__PROBLEM REQUIREMENTS__: Please repeat the records below exactly, but only from the line that contains "#### Bug 2: Cart" onward, ending with the last line.

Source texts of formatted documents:
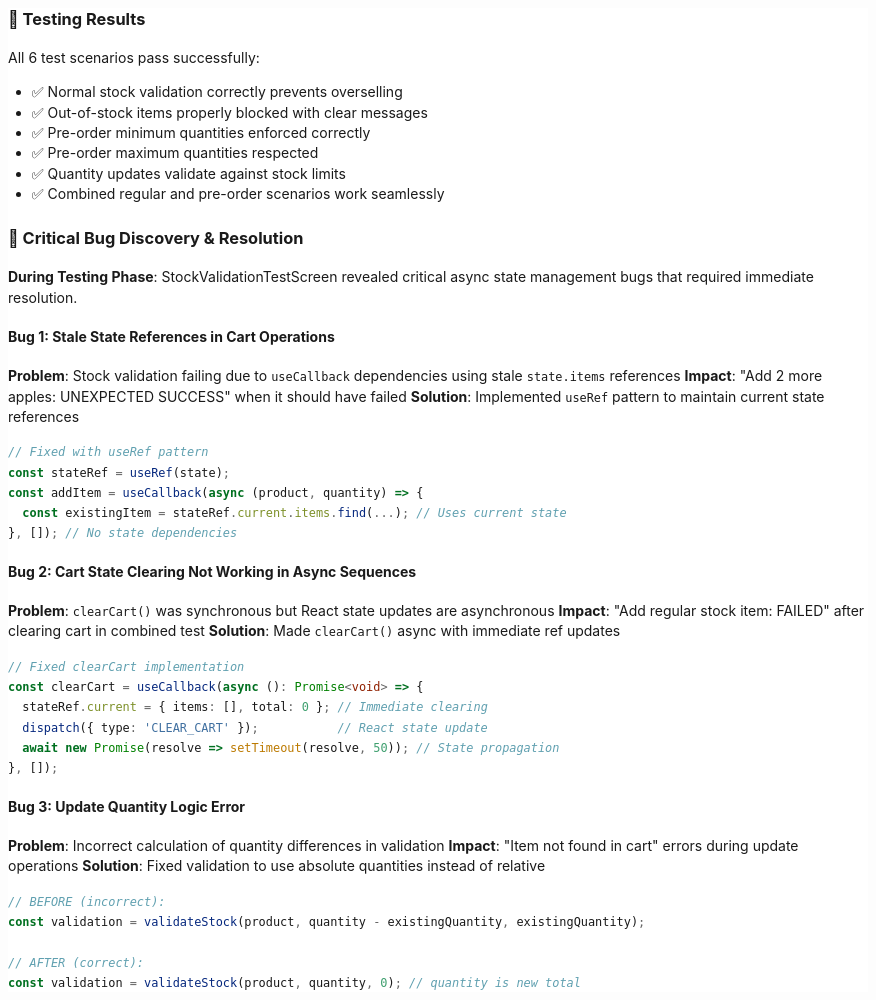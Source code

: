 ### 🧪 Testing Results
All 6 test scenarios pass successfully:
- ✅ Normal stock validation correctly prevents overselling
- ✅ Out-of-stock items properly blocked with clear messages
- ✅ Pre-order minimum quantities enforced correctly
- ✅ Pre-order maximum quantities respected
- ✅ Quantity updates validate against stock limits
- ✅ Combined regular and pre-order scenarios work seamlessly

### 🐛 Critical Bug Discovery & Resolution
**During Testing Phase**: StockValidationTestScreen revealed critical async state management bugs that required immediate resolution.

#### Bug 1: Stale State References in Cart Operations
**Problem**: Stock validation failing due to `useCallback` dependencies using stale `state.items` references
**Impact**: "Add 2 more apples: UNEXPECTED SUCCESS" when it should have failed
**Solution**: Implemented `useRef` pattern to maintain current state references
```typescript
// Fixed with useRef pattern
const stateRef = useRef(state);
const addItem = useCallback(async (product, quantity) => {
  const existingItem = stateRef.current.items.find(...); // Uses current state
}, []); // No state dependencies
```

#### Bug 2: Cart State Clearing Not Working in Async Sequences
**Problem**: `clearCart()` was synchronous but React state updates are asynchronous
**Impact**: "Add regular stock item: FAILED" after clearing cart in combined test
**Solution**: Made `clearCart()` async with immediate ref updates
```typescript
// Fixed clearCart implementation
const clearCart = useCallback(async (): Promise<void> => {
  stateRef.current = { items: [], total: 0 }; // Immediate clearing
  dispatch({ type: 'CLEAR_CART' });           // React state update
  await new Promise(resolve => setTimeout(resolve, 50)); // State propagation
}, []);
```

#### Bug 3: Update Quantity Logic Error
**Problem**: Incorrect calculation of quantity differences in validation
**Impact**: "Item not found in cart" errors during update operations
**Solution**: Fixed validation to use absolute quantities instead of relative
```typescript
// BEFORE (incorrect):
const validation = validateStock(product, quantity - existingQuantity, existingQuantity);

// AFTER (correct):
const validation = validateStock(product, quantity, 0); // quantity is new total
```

__EXPECTED OUTPUT__:
#### Bug 2: Cart State Clearing Not Working in Async Sequences
**Problem**: `clearCart()` was synchronous but React state updates are asynchronous
**Impact**: "Add regular stock item: FAILED" after clearing cart in combined test
**Solution**: Made `clearCart()` async with immediate ref updates
```typescript
// Fixed clearCart implementation
const clearCart = useCallback(async (): Promise<void> => {
  stateRef.current = { items: [], total: 0 }; // Immediate clearing
  dispatch({ type: 'CLEAR_CART' });           // React state update
  await new Promise(resolve => setTimeout(resolve, 50)); // State propagation
}, []);
```

#### Bug 3: Update Quantity Logic Error
**Problem**: Incorrect calculation of quantity differences in validation
**Impact**: "Item not found in cart" errors during update operations
**Solution**: Fixed validation to use absolute quantities instead of relative
```typescript
// BEFORE (incorrect):
const validation = validateStock(product, quantity - existingQuantity, existingQuantity);

// AFTER (correct):
const validation = validateStock(product, quantity, 0); // quantity is new total
```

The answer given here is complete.